## [Description of the task]
Both the line with "Ia. Briefly, PDD" and the line with "and detonation in" in the records below must appear in the output, along with every line between them, exactly and with nothing added.

Pictures paired with source code:
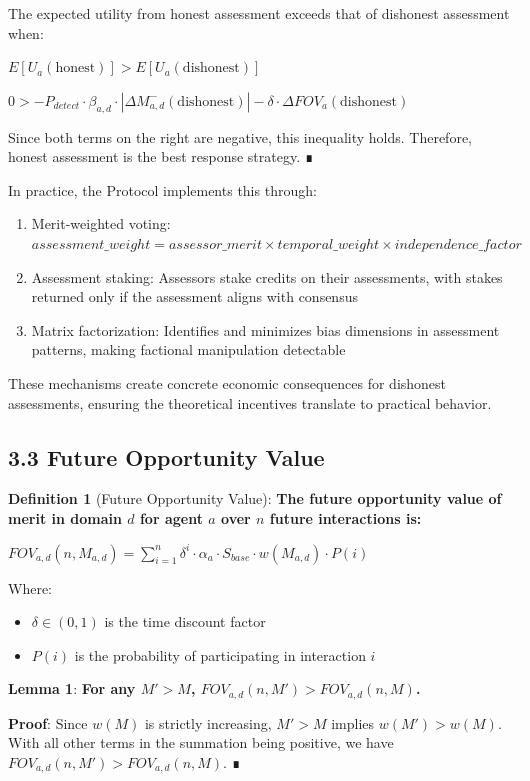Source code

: \documentclass[11pt]{article}
\begin{document}
The expected utility from honest assessment exceeds that of dishonest assessment when:

\(E[U_a(\text{honest})] > E[U_a(\text{dishonest})]\)

\(0 > -P_{detect} \cdot \beta_{a,d} \cdot |\Delta M_{a,d}^-(\text{dishonest})| - \delta \cdot \Delta FOV_a(\text{dishonest})\)

Since both terms on the right are negative, this inequality holds. Therefore, honest assessment is the best response strategy. ∎

In practice, the Protocol implements this through:

\begin{enumerate}
\item Merit-weighted voting:
\(assessment\_weight = assessor\_merit \times temporal\_weight \times independence\_factor\)
\item Assessment staking:
Assessors stake credits on their assessments, with stakes returned only if the assessment aligns with consensus
\item Matrix factorization:
Identifies and minimizes bias dimensions in assessment patterns, making factional manipulation detectable
\end{enumerate}

These mechanisms create concrete economic consequences for dishonest assessments, ensuring the theoretical incentives translate to practical behavior.
\subsection{3.3 Future Opportunity Value}
\label{sec:org370731a}
\textbf{Definition 1} (Future Opportunity Value): \textbf{The future opportunity value of merit in domain \(d\) for agent \(a\) over \(n\) future interactions is:}

\(FOV_{a,d}(n, M_{a,d}) = \sum_{i=1}^{n} \delta^i \cdot \alpha_a \cdot S_{base} \cdot w(M_{a,d}) \cdot P(i)\)

Where:
\begin{itemize}
\item \(\delta \in (0,1)\) is the time discount factor
\item \(P(i)\) is the probability of participating in interaction \(i\)
\end{itemize}

\textbf{Lemma 1}: \textbf{For any \(M' > M\), \(FOV_{a,d}(n, M') > FOV_{a,d}(n, M)\).}

\textbf{Proof}: Since \(w(M)\) is strictly increasing, \(M' > M\) implies \(w(M') > w(M)\). With all other terms in the summation being positive, we have \(FOV_{a,d}(n, M') > FOV_{a,d}(n, M)\). ∎
\end{document}
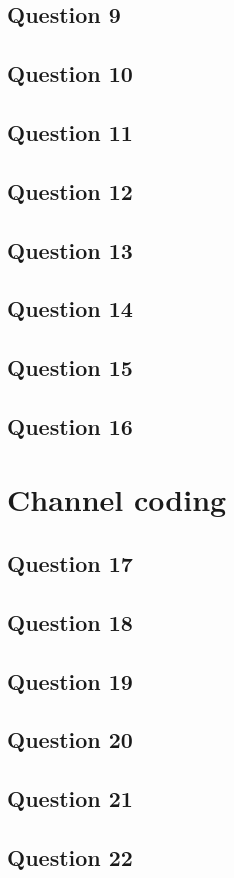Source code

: \documentclass[]{template}
\begin{document}
    \subsection{Question 9}

    \subsection{Question 10}

    \subsection{Question 11}

    \subsection{Question 12}

    \subsection{Question 13}

    \subsection{Question 14}

    \subsection{Question 15}

    \subsection{Question 16}

\section{Channel coding}

    \subsection{Question 17}

    \subsection{Question 18}

    \subsection{Question 19}

    \subsection{Question 20}

    \subsection{Question 21}

    \subsection{Question 22}
\end{document}
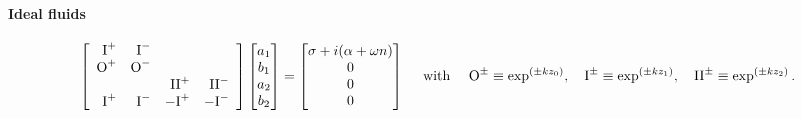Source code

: \documentclass[prfluids]{revtex4-2}
\newcommand{\zeroplu}{\text{O}^+}
\newcommand{\zeromin}{\text{O}^-}
\newcommand{\oneplus}{\text{I}^+}
\newcommand{\onemins}{\text{I}^-}
\newcommand{\twoplus}{\text{II}^+}
\newcommand{\twomins}{\text{II}^-}
\begin{document}
\paragraph{Ideal fluids}
\begin{footnotesize}\begin{eqnarray}
  \left[\begin{array}{r r r r}
    \oneplus & \onemins  &                        \\    
    \zeroplu & \zeromin  &                        \\    
             &           &  \twoplus &  \twomins  \\
    \oneplus & \onemins  & -\oneplus & -\onemins
  \end{array}\right]
  \left[\begin{matrix}
    a_1 \\ b_1 \\ a_2 \\ b_2
  \end{matrix}\right]
  =
  \left[\begin{matrix}
    \sigma + i(\alpha + \omega n) \\ 0 \\ 0 \\ 0
  \end{matrix}\right]
  \quad\text{ with }\quad
  \text{O}^\pm \equiv \exp^{(\pm kz_0)}, \quad
  \text{I}^\pm \equiv \exp^{(\pm kz_1)}, \quad
  \text{II}^\pm \equiv \exp^{(\pm kz_2)}.
\end{eqnarray}\end{footnotesize}




\end{document}
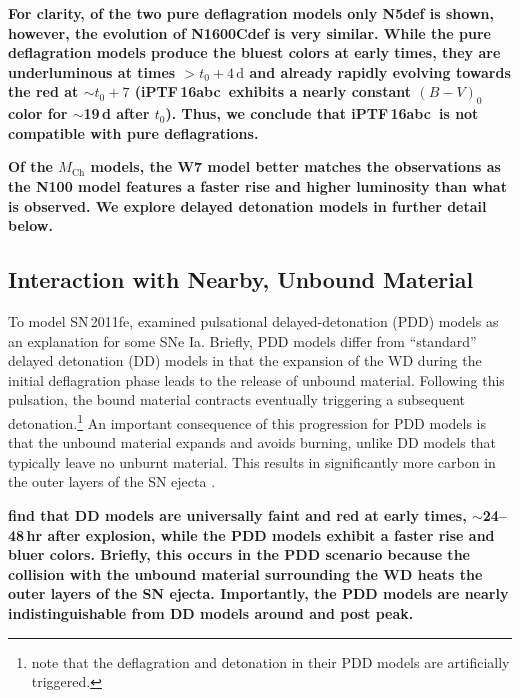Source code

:\documentclass[twocolumn]{aastex61}
\newcommand{\abc}{iPTF\,16abc}
\begin{document}
\textbf{For clarity, of the two pure deflagration models only N5def is shown,
however, the evolution of N1600Cdef is very similar. While the pure
deflagration models produce the bluest colors at early times, they are
underluminous at times $> t_0 + 4\,\mathrm{d}$ and already rapidly evolving
towards the red at $\sim$$t_0 + 7$ (\abc\ exhibits a nearly constant $(B-V)_0$
color for $\sim$19\,d after $t_0$). Thus, we conclude that \abc\ is not
compatible with pure deflagrations.}

\textbf{Of the $M_\mathrm{Ch}$ models, the W7 model better matches the
observations as the N100 model features a faster rise and higher luminosity
than what is observed. We explore delayed detonation models in further detail
below.}

\subsection{Interaction with \textbf{Nearby, Unbound} Material}

To model SN\,2011fe, \citet{2014MNRAS.441..532D} examined
pulsational delayed-detonation (PDD) models as an explanation for some SNe
Ia. Briefly, PDD models differ from ``standard'' delayed detonation (DD)
models in that the expansion of the WD during the initial deflagration
phase leads to the release of unbound material. Following this pulsation,
the bound material contracts eventually triggering a subsequent
detonation.\footnote{\citet{2014MNRAS.441..532D} note that the deflagration
and detonation in their PDD models are artificially triggered.} An
important consequence of this progression for PDD models is that the
unbound material expands and avoids burning, unlike DD models that
typically leave no unburnt material. This results in significantly more
carbon in the outer layers of the SN ejecta \citep{2014MNRAS.441..532D}.

\textbf{\citet{2014MNRAS.441..532D} find that DD models are universally faint and red at early times, $\sim$24--48\,hr after explosion, while the PDD models exhibit a faster rise and bluer colors. Briefly, this occurs in the PDD scenario because the collision with the unbound material surrounding the WD heats the outer layers of the SN ejecta. Importantly, the PDD models are nearly indistinguishable from DD models around and post peak.}
\end{document}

## [Answer to this exercise]
Ia. Briefly, PDD models differ from ``standard'' delayed detonation (DD)
models in that the expansion of the WD during the initial deflagration
phase leads to the release of unbound material. Following this pulsation,
the bound material contracts eventually triggering a subsequent
detonation.\footnote{\citet{2014MNRAS.441..532D} note that the deflagration
and detonation in their PDD models are artificially triggered.} An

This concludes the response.